◆ TASK INSTRUCTIONS:
Two lines below mark the span: the one containing "This project aims" and the one containing "J. F. Crook.". Set down both, plus every line between, exactly as they stand, and nothing else.

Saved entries

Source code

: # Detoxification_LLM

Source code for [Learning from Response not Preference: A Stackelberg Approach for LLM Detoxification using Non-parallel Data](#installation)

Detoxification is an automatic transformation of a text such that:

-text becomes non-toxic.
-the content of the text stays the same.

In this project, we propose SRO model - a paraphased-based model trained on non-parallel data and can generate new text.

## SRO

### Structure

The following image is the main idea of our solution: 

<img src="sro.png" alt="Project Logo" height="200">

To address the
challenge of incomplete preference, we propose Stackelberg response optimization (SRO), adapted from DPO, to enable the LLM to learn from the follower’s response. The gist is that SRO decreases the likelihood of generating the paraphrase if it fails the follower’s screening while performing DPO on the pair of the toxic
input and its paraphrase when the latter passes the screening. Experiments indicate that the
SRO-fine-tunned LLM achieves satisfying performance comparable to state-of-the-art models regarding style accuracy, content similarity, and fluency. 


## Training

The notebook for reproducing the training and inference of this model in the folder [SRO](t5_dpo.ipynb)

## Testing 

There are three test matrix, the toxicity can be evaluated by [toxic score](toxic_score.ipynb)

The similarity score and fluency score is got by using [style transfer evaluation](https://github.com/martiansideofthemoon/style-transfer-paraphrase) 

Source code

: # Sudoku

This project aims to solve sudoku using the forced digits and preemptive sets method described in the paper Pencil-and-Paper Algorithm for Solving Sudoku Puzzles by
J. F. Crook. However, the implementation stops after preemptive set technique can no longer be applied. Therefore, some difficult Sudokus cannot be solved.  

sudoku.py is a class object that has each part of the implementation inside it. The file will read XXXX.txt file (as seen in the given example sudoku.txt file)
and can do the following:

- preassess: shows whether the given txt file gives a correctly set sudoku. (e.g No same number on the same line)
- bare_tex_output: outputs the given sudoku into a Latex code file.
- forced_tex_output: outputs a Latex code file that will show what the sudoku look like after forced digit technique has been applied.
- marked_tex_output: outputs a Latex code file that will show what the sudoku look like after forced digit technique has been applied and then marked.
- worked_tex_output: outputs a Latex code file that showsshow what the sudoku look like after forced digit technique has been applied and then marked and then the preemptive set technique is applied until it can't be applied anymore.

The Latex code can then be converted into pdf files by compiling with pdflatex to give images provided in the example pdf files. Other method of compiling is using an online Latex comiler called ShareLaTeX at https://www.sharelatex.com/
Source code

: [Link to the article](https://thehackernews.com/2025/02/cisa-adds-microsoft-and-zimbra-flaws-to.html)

◆ TASK SOLUTION:
This project aims to solve sudoku using the forced digits and preemptive sets method described in the paper Pencil-and-Paper Algorithm for Solving Sudoku Puzzles by
J. F. Crook. However, the implementation stops after preemptive set technique can no longer be applied. Therefore, some difficult Sudokus cannot be solved.  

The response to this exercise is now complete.